Fasting on Yom Kippur is traditionally intended to be an act of self-punishment as repentance for past sins or a quest for clear-headedness leading to enlightenment. For me, fasting on Yom Kippur will never again be about asking for repentance or seeking enlightenment, but will rather become a preparation for my real act of penitence and healing: choosing to break the fast safely.
If I had broken my fast two years ago, I would have eaten too much at the break-fast, mentally justifying it by thinking of how I hadn’t eaten all day. I would have lost all sense of control, only stopping when the embarrassment of eating so much in front of others overpowered my desire to have it all. Then I would have come home and eaten still more because I would not have felt whole until every crevice within me was filled, leaving no room in which for self-doubt or shame to dwell. And that’s exactly what I did for five years.
If I had broken my fast two months ago, I would have eaten nothing at the break-fast, giving in to the voice in my head telling me that if I only made it a little longer without food it would be a perfect day, with zeros on all the registers and nothing to feel guilty for. I would have reveled in the worried looks and accusatory questions of “Aren’t you hungry?” Then I would have come home and eaten still nothing because I would not have felt whole until there was too much empty space within me, opening an abyss to swallow the self-doubt and shame. And that’s exactly why I lost 15 pounds this past summer.
Fasting is no longer a challenge when you’ve been willingly training for starvation, when being hungry has become your hobby. Hunger pangs have alternatively been white flags in the battle for my self-control and victory trumpets in a war of friendly fire. I have used them as permission to eat everything I had been restricting and I have used them as a source of twisted pride in just how much I could restrict. They have simultaneously been my salvation and my damnation, both the life-vest keeping me barely buoyant and the waves calmingly pulling me under.
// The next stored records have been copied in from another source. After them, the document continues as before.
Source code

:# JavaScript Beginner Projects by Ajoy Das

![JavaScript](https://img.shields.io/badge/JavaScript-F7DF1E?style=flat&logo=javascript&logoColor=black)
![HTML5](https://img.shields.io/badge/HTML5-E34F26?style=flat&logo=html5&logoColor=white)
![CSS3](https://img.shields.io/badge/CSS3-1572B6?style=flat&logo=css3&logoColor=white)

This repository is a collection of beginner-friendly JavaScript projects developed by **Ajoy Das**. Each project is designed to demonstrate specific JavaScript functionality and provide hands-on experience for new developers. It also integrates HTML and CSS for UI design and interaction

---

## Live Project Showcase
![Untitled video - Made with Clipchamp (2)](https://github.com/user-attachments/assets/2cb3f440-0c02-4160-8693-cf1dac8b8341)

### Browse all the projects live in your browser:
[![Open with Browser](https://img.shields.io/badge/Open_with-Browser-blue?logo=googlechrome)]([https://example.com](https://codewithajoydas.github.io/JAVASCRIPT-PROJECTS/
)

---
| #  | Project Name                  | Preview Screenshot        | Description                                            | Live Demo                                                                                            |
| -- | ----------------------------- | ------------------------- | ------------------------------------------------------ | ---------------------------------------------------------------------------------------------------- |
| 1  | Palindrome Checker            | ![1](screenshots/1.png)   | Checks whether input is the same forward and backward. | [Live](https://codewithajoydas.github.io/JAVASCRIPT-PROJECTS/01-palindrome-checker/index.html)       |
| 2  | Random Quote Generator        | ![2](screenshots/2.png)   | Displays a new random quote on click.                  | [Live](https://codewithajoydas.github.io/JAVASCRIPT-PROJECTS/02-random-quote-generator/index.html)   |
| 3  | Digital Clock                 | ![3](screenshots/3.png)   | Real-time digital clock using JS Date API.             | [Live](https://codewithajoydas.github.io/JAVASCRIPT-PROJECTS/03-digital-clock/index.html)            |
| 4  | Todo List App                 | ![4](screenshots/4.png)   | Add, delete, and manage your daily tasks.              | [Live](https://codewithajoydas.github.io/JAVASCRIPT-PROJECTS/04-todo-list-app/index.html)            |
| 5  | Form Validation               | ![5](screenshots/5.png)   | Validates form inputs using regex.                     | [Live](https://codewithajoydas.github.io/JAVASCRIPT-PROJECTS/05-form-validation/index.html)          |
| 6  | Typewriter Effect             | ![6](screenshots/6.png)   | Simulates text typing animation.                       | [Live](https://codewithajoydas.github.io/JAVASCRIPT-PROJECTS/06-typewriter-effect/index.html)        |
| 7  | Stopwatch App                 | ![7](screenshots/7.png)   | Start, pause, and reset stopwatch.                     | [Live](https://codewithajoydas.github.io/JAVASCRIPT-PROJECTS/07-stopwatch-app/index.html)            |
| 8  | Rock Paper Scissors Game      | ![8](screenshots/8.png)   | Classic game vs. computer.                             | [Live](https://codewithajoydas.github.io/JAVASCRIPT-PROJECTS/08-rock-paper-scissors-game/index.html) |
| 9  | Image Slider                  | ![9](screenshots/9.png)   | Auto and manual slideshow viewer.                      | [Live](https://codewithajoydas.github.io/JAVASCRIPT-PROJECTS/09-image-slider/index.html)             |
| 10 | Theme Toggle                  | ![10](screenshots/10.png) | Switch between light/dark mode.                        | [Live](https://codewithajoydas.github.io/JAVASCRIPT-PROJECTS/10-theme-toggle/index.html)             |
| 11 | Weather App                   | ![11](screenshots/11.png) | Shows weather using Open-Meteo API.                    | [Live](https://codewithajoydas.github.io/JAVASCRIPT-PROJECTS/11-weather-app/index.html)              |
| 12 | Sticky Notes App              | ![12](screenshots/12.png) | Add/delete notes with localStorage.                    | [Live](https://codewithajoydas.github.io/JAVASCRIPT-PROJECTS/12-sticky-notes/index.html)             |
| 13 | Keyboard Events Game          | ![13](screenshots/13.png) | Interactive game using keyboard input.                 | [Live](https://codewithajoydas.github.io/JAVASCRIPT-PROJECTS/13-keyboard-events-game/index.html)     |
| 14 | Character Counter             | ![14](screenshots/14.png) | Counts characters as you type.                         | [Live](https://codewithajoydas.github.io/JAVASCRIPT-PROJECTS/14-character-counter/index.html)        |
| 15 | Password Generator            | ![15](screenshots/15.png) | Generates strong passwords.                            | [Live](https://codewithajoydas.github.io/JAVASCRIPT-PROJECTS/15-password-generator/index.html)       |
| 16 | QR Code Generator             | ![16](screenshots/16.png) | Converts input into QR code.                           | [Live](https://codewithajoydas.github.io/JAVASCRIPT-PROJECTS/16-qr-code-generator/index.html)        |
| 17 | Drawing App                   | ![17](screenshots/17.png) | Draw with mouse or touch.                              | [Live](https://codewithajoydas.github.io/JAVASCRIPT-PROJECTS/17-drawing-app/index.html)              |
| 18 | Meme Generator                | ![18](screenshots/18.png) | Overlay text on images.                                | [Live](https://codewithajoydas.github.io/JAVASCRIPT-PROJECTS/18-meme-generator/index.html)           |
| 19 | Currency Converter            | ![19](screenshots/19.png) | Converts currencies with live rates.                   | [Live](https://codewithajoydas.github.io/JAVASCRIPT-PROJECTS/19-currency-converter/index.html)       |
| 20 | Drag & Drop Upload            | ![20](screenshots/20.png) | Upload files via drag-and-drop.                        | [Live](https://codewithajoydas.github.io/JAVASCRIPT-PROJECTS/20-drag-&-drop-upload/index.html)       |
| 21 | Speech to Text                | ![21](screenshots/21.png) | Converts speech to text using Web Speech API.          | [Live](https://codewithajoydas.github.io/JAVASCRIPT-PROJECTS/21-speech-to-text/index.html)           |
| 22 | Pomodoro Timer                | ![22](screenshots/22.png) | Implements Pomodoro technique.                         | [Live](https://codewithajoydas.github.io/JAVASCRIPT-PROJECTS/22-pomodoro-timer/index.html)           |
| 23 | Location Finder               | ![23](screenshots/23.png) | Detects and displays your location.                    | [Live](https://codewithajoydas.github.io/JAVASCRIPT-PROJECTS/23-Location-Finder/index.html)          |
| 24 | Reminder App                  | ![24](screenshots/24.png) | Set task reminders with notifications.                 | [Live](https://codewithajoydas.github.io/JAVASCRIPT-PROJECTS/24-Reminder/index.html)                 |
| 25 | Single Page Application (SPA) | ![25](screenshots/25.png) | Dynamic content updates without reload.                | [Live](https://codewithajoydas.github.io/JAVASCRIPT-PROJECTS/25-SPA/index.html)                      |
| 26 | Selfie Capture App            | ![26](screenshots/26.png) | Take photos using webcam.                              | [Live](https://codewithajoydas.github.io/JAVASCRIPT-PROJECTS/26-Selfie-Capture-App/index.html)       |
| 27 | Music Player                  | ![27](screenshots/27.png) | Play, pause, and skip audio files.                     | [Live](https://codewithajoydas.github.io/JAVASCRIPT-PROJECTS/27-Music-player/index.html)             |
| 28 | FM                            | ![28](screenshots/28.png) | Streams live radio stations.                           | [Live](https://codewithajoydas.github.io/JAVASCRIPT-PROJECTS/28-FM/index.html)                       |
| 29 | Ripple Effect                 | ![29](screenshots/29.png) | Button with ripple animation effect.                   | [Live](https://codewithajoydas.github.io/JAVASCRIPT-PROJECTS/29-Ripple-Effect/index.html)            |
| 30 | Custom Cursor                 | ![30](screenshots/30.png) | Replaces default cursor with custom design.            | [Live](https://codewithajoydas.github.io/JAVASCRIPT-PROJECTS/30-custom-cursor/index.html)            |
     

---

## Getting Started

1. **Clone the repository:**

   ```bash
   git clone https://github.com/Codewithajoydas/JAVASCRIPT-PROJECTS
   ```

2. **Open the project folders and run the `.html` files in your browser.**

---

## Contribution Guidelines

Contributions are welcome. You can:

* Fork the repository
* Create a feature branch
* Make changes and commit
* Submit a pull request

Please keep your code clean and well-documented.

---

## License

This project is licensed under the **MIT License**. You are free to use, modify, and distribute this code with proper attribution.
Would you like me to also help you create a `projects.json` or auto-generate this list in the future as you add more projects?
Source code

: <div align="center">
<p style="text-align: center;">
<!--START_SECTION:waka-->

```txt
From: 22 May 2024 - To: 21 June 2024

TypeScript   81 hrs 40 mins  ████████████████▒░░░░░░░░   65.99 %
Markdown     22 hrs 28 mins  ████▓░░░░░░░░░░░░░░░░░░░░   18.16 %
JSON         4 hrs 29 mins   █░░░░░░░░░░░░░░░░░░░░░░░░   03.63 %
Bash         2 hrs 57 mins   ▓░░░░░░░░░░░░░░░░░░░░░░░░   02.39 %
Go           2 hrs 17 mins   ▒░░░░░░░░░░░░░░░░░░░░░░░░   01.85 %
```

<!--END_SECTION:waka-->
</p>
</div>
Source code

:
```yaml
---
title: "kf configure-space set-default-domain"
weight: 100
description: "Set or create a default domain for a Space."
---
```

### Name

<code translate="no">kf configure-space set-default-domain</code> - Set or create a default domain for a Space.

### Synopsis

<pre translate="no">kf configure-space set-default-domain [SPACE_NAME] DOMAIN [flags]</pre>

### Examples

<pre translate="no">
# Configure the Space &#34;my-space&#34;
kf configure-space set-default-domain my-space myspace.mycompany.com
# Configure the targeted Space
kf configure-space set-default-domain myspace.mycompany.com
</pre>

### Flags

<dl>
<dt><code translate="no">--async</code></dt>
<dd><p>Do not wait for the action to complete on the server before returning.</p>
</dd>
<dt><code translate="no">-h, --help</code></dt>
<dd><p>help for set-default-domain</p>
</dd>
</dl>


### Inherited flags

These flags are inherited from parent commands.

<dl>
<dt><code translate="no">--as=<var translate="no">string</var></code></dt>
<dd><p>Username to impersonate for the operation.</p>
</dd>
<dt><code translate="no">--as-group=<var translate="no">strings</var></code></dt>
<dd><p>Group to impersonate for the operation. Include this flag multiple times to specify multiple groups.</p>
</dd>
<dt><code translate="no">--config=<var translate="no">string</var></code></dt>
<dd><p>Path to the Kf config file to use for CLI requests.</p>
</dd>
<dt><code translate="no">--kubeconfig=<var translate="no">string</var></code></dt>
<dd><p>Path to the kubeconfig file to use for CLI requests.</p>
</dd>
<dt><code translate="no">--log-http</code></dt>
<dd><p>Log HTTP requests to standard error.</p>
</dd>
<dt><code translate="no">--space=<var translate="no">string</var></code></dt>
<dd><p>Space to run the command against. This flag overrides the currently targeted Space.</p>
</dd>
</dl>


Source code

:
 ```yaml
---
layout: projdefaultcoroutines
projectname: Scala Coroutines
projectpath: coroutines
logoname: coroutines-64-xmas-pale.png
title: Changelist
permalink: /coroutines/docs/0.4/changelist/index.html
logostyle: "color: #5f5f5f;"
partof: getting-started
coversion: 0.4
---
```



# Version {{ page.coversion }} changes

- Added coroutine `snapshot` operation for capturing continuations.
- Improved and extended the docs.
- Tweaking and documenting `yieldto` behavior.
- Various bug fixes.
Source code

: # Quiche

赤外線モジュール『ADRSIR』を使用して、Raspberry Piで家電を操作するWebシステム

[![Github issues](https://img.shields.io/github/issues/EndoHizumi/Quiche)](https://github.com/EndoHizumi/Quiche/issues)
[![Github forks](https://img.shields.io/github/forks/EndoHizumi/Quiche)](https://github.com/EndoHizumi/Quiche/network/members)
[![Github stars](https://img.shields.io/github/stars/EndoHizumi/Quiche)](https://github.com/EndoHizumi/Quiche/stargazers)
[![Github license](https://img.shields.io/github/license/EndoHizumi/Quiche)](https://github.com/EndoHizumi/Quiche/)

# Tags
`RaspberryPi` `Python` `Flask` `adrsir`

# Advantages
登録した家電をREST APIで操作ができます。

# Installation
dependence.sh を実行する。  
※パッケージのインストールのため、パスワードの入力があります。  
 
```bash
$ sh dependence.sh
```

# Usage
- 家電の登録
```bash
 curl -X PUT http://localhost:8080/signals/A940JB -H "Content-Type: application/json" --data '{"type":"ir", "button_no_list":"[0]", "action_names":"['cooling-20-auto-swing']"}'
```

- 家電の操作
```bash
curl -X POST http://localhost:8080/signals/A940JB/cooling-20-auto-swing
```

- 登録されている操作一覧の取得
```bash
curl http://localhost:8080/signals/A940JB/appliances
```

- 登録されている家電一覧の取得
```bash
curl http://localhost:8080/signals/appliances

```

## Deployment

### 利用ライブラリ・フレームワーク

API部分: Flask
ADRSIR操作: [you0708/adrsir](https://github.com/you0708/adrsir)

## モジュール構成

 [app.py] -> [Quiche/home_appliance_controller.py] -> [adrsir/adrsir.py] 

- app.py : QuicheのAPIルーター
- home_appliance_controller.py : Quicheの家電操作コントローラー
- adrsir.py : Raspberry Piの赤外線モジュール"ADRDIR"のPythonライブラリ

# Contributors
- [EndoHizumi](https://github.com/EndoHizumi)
This year, Yom Kippur for me is about revitalization and rebirth. Our fates are sealed in the Book of Lfe and it is decided who will live and who will die in the new year, but I know a part of me has already died over the past six years as I have abused my body and dimmed my soul. This coming year, as I step gently into recovery, I hope the rest of me may be reborn — a renaissance of body, spirit and soul, my most holy, most personal, most worthy temples.
When I break my fast this year, I will eat to satiety, sealing my promise to properly nourish my body and soul in the new year. I will enjoy the company of those around me and be thankful that I have fresh, nutritious food to eat every day. Then I will come home and maybe eat more, or maybe not, because I trust my mind and my body and I know that I have no reason to doubt myself and nothing to be ashamed of.
I have spent enough time fasting over the past six years to fill decades of Yom Kippurs. It is time for me to break my fast, once and for all.